No primeiro caso configure burst-time para 52s e burst threshold para 438k
No segundo caso 52s e 924k respectivamente.
Em cada caso cada um navegará destro de seu burst limit, ou seja, no primeiro 456k no segundo 960k.
Cálculo do segundo caso burst-threshold = (960*50)/52. Arredonde para cima.

----------


## AndrioPJ

> No primeiro caso configure burst-time para 52s e burst threshold para 438k
> No segundo caso 52s e 924k respectivamente.
> Em cada caso cada um navegará destro de seu burst limit, ou seja, no primeiro 456k no segundo 960k.
> Cálculo do segundo caso burst-threshold = (960*50)/52. Arredonde para cima.


Sei que 960k, e 50 foi um valor passado por min
mas, de onde vc tirou 52?

pois, passei uns valores, vc modificou os valores e me entregou um resultado.
ainda estou tentando intender a logica, mas dessa forma, fica meio dificil.. uehsues

----------


## bjaraujo

> Sei que 960k, e 50 foi um valor passado por min
> mas, de onde vc tirou 52?
> 
> pois, passei uns valores, vc modificou os valores e me entregou um resultado.
> ainda estou tentando intender a logica, mas dessa forma, fica meio dificil.. uehsues


Teste e me diga como ficou.

Observe o texto:



> O burst tem dois estados em sua duração: um é o da aceleração e outro a limitação. É comun alguém configurar o burst e notar que a velocidade normaliza antes de passado o burst time [1] isso ocorre porque o Threshold já foi alcançado. A fórmula a seguir permite calcular com alguma precisão os dois estados do burst.


Eis o que me passou:



> nao consegui entender...
> seguindo esse raciocinio, qual seria o Burst Threshold para:
> Max-Limit: 256k
> burst-limit: 456k
> burst-time: 50s
> 
> Max-Limit: 512k
> burst-limit: 960k
> burst-time: 50s


Esqueça por um instanta o que você sabe sobre burst-time e tente entender o terceiro parágrafo do texto.

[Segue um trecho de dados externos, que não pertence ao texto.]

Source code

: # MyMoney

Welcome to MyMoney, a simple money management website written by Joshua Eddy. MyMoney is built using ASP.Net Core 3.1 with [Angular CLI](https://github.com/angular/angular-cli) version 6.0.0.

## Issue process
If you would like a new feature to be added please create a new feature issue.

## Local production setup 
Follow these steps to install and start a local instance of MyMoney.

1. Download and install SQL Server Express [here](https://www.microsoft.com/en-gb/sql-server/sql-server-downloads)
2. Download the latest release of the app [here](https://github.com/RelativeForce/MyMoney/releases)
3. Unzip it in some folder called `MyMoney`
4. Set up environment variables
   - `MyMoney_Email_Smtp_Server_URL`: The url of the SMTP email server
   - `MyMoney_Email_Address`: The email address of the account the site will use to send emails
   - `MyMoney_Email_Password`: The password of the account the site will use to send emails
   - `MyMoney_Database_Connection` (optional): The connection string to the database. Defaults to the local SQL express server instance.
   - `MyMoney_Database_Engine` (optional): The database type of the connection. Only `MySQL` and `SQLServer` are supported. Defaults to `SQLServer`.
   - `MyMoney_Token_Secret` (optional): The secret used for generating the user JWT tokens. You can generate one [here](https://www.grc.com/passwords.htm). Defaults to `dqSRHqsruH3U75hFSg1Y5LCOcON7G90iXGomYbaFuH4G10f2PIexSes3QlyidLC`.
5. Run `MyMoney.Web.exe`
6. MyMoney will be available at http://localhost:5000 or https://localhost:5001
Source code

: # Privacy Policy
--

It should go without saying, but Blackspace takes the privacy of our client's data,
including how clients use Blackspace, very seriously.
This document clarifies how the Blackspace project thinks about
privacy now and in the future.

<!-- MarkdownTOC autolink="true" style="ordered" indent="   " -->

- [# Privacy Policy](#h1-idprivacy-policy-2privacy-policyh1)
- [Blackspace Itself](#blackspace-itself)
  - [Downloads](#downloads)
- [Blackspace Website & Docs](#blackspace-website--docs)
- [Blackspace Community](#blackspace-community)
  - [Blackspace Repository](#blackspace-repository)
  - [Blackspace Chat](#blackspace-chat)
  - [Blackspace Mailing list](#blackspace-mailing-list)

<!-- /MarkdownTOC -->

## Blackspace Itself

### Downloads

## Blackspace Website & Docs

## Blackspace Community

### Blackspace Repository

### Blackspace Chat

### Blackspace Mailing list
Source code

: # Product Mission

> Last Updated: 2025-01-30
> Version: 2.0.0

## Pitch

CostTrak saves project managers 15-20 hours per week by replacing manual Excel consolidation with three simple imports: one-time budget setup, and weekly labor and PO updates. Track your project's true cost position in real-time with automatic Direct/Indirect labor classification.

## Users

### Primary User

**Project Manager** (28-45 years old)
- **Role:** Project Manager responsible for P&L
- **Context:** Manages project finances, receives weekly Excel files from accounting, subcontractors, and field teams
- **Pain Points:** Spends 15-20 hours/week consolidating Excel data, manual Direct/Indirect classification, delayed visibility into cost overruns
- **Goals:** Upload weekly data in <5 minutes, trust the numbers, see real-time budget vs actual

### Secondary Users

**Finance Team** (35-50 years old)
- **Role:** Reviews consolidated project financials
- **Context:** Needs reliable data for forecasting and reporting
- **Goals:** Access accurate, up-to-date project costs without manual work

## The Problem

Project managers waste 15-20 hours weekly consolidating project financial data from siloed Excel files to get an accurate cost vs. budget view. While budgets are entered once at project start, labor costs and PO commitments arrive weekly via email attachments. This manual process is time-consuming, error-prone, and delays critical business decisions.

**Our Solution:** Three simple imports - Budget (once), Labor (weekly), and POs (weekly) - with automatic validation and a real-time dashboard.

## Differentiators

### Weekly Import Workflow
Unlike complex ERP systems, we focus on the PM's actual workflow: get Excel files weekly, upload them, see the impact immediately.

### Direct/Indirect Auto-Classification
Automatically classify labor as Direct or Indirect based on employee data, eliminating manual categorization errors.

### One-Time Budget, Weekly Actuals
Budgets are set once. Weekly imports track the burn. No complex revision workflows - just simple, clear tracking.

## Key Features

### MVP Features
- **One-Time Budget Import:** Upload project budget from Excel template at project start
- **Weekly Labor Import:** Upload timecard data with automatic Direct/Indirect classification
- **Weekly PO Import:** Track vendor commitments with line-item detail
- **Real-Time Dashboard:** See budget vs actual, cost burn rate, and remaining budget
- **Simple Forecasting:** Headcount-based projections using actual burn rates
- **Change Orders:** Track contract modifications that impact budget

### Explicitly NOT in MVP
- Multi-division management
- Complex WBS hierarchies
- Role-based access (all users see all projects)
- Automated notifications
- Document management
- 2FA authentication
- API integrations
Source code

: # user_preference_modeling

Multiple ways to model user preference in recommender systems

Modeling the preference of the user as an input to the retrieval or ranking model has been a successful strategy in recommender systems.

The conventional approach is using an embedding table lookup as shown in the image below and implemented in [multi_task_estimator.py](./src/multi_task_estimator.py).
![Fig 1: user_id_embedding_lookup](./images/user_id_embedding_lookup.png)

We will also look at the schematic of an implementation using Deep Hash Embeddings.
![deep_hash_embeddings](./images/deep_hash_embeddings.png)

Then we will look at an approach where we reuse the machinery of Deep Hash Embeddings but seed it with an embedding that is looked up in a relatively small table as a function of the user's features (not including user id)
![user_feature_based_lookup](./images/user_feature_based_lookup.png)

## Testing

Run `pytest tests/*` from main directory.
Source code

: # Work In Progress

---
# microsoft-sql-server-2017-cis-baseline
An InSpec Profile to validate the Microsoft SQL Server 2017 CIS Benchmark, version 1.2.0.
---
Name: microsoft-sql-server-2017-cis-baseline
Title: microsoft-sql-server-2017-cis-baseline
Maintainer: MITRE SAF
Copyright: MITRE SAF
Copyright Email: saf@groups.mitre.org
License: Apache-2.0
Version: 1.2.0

O tempo que o cliente navega a burst-limit NÃO é determinado por burst-time; sim, pela combinação burst-time x burst-threshold. Se você quer que o cliente navegue a burst-limit por 50s o burst-time deve ser ao menos 1s maior que o tempo desejado para que haja espaço tando para o estado de aceleração quanto para o de limitação. Os parametros que te passei você terá um burst-time de 52s sendo 50s em aceleração e 2s em limitação. Não é possível - não é conclusivo - manter aceleração durate todo o burst-time.

----------


## bjaraujo

Dá uma olhada na planilha: Google Docs

----------


## AndrioPJ

> Você quer ofecer um plano de 128k com turbo de 800k (a) durante 15 segudos (t) mas para evitar sobrecarga você quer limitar seu cliente nos próximos 45 segundos após a acelerada o que totaliza 60 segundos (c) de Burst Time. Aplicados esses dados à fórmula se obtem b = 200; esse teverá ser o Burst Threshold. Note que Max limit não é necessário no cálculo.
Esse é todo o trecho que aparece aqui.